There has been so much struggle in my adult life. Struggle to manage OCD; struggle to become a competent adult; struggle to understand autism and do The Right Thing for Nat and my other sons. Struggle with my appetite.

Lately I’ve been realizing that all is not struggle. There doesn’t have to be this push-and-pull inside of me, or even external to me. Just as I’ve understood that fighting against Nat, trying to beat the autism down, is antithetical to a happy relationship with him, I am understanding that fighting myself is also a negative, punitive way to live. I do not mean I am giving up on helping Nat be his best, and on teaching Nat all sorts of ways to grow and learn and succeed in this world; I have, instead, been letting go of the hatred of not succeeding.

In this same connective way, yoga gives me an immediate, physical way to disengage from negative thoughts. It gives me a way to connect the parts of myself, particularly when I am dancing, so that the dance is not just about correct muscle movement.

So last night I tried to incorporate the breathing with my dance. Here on vacation I take my laptop Twilight Princess into my bedroom and use her music in there. More and more, I dance privately because it just feels uncomfortable around the boys. There are two mirrors in the bedroom, so it’s great for checking any position, and also a wide wooden floor. I have brought one or two bellydance workout outfits, no Egyptian beaded full costumes this time, tho in other years I have brought the golden one. Now I just have black dance pants and two pretty crop tops. Sometimes it feels really good and right wearing the simplest thing I own, rather than the sparkliest. I don’t know why, but I think that those times coincide with my quieter dance sessions, where I do a lot of hand movement and taxim kinds of things (standing mostly still moving basically one body part only), and fewer traveling steps.

It also occurred to me that it was time to try a new level of dance: breathing and smiling the entire time. I feel that I move up and down the levels, most often trying merely to stay lifted and stretched all the way up in posture so as to achieve true torso isolations. Lately, too, my posture has been mostly correct, so I’ve also been trying to layer as well. This takes tremendous concentration of mind and muscle, because while staying straight and tall, shoulders down, etc., you also have to shimmy (Egyptian-style, which is a small movement of just moving knees back and forth until you are going fast enough to have a constant shake) while doing a hip slide, while walking and also hopefully doing something creative with your hands (which also must be completely engaged, invisibly tense and yet soft-looking).

The yoga helps me think of the tension and isolations as concentrations of energy. I envision a small sun-like ball in my hands when making the hand circles, and this helps my hands stay curved and yet fluid, as if gingerly touching something very hot.

Lately it has occurred to me that it doesn’t stop at accurate, beautiful positioning; there is also a connection to your soul. If I view my dance as just another way of “how does my body look now?” then it is just another female way to feel bad.
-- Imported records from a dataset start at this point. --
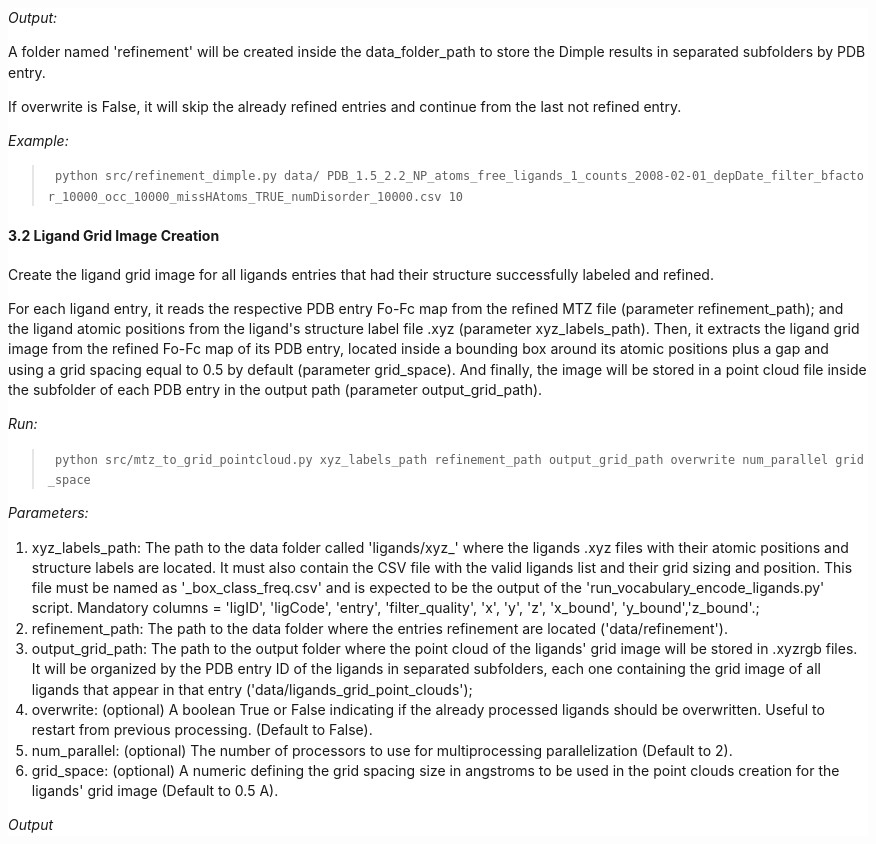 *Output:*

A folder named 'refinement' will be created inside the data_folder_path to store the Dimple results in separated subfolders by PDB entry.

If overwrite is False, it will skip the already refined entries and continue from the last not refined entry.

*Example:*

> ``` python src/refinement_dimple.py data/ PDB_1.5_2.2_NP_atoms_free_ligands_1_counts_2008-02-01_depDate_filter_bfactor_10000_occ_10000_missHAtoms_TRUE_numDisorder_10000.csv 10```


#### 3.2 Ligand Grid Image Creation 

Create the ligand grid image for all ligands entries that had their structure successfully labeled and refined.

For each ligand entry, it reads the respective PDB entry Fo-Fc map from the refined MTZ file (parameter refinement_path); 
and the ligand atomic positions from the ligand's structure label file .xyz (parameter xyz_labels_path). 
Then, it extracts the ligand grid image from the refined Fo-Fc map of its PDB entry, 
located inside a bounding box around its atomic positions plus a gap and using a grid spacing equal to 0.5 by default (parameter grid_space). 
And finally, the image will be stored in a point cloud file inside the subfolder of each PDB entry in the output path (parameter output_grid_path).

*Run:*

> ``` python src/mtz_to_grid_pointcloud.py xyz_labels_path refinement_path output_grid_path overwrite num_parallel grid_space```

*Parameters:*

1. xyz_labels_path: The path to the data folder called 'ligands/xyz_<valid ligand list csv name>' where the ligands .xyz files with their atomic positions and structure labels are located. It must also contain the CSV file with the valid ligands list and their grid sizing and position. This file must be named as '<valid ligand list csv name>_box_class_freq.csv' and is expected to be the output of the 'run_vocabulary_encode_ligands.py' script. Mandatory columns = 'ligID', 'ligCode', 'entry', 'filter_quality', 'x', 'y', 'z', 'x_bound', 'y_bound','z_bound'.;
2. refinement_path: The path to the data folder where the entries refinement are located ('data/refinement').
3. output_grid_path: The path to the output folder where the point cloud of the ligands' grid image will be stored in .xyzrgb files. It will be organized by the PDB entry ID of the ligands in separated subfolders, each one containing the grid image of all ligands that appear in that entry ('data/ligands_grid_point_clouds');
4. overwrite: (optional) A boolean True or False indicating if the already processed ligands should be overwritten. Useful to restart from previous processing. (Default to False).
5. num_parallel: (optional) The number of processors to use for multiprocessing parallelization (Default to 2).
6. grid_space: (optional) A numeric defining the grid spacing size in angstroms to be used in the point clouds creation for the ligands' grid image (Default to 0.5 A).

*Output*
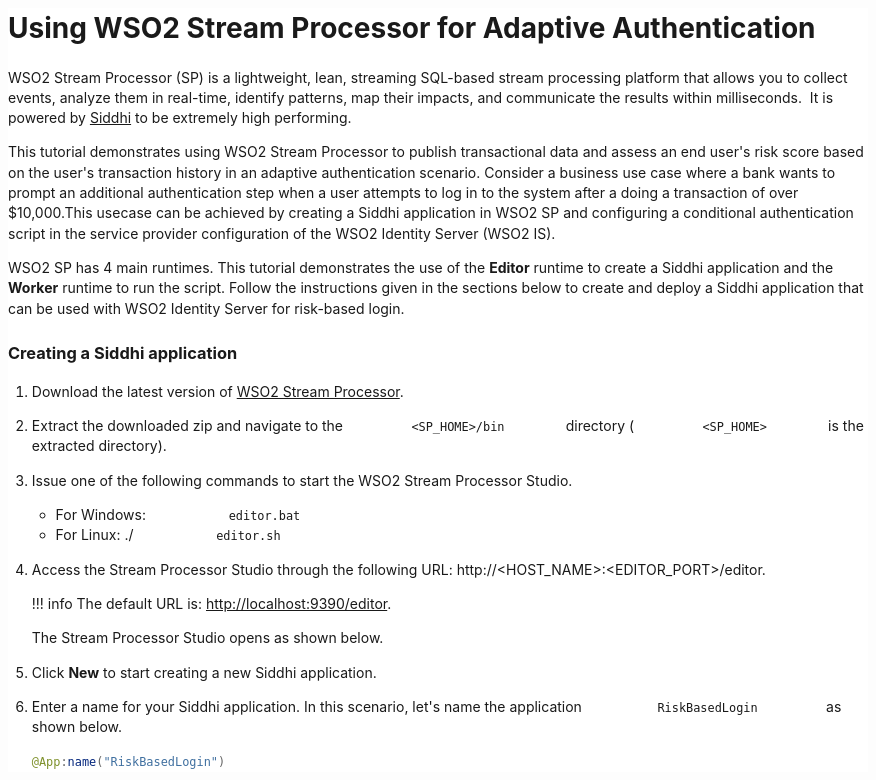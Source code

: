 # Using WSO2 Stream Processor for Adaptive Authentication

WSO2 Stream Processor (SP) is a lightweight, lean, streaming SQL-based
stream processing platform that allows you to collect events, analyze
them in real-time, identify patterns, map their impacts, and communicate
the results within milliseconds.  It is powered by
[Siddhi](https://wso2.github.io/siddhi/documentation/siddhi-quckstart-4.0/)
to be extremely high performing.

This tutorial demonstrates using WSO2 Stream Processor to publish
transactional data and assess an end user's risk score based on the
user's transaction history in an adaptive authentication scenario.
Consider a business use case where a bank wants to prompt an additional
authentication step when a user attempts to log in to the system after a
doing a transaction of over $10,000.This usecase can be achieved by
creating a Siddhi application in WSO2 SP and configuring a conditional
authentication script in the service provider configuration of the WSO2
Identity Server (WSO2 IS).

WSO2 SP has 4 main runtimes. This tutorial demonstrates the use of the
**Editor** runtime to create a Siddhi application and the **Worker**
runtime to run the script. Follow the instructions given in the sections
below to create and deploy a Siddhi application that can be used with
WSO2 Identity Server for risk-based login.

### Creating a Siddhi application

1.  Download the latest version of [WSO2 Stream
    Processor](https://github.com/wso2/product-sp/releases).
2.  Extract the downloaded zip and navigate to the
    `          <SP_HOME>/bin         ` directory (
    `          <SP_HOME>         ` is the extracted directory).
3.  Issue one of the following commands to start the WSO2 Stream
    Processor Studio.
    -   For Windows: `            editor.bat           `
    -   For Linux: ./ `            editor.sh           `
4.  Access the Stream Processor Studio through the following URL:
    http://\<HOST\_NAME\>:\<EDITOR\_PORT\>/editor.

    !!! info 
        The default URL is: <http://localhost:9390/editor>.

    The Stream Processor Studio opens as shown below.

5.  Click **New** to start creating a new Siddhi application.

6.  Enter a name for your Siddhi application. In this scenario, let's
    name the application `           RiskBasedLogin          ` as shown
    below.

    ``` java
    @App:name("RiskBasedLogin")
    ```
That’s why so many women say they “can’t dance.” They think it is all about how their bodies look, in that simplistic butcher-shop self-hating American way. We are not slabs of meat that must have this much fat content and this much muscle. I’ve been understanding in a new way that I am not divorced from my body. It is not just a thing to look at, apart from my mind.

When I concentrate on feeling energy through breath, I feel the connection of body, dance, mind, Me. Once I feel that, smiling comes naturally.

2 comments

I've recently re-discovered yoga. I like it because it gives me some time to just…be. There are things that I think about constantly and when I do yoga I get to NOT think at all.

Sounds like you're really enjoying your dancing. Remember, you're fabulous.

— added by mumkeepingsane on Thursday, July 9, 2009 at 8:38 am

I really like the phrase "letting go of the hatred of not succeeding". It's definitely something I've been working on for awhile now.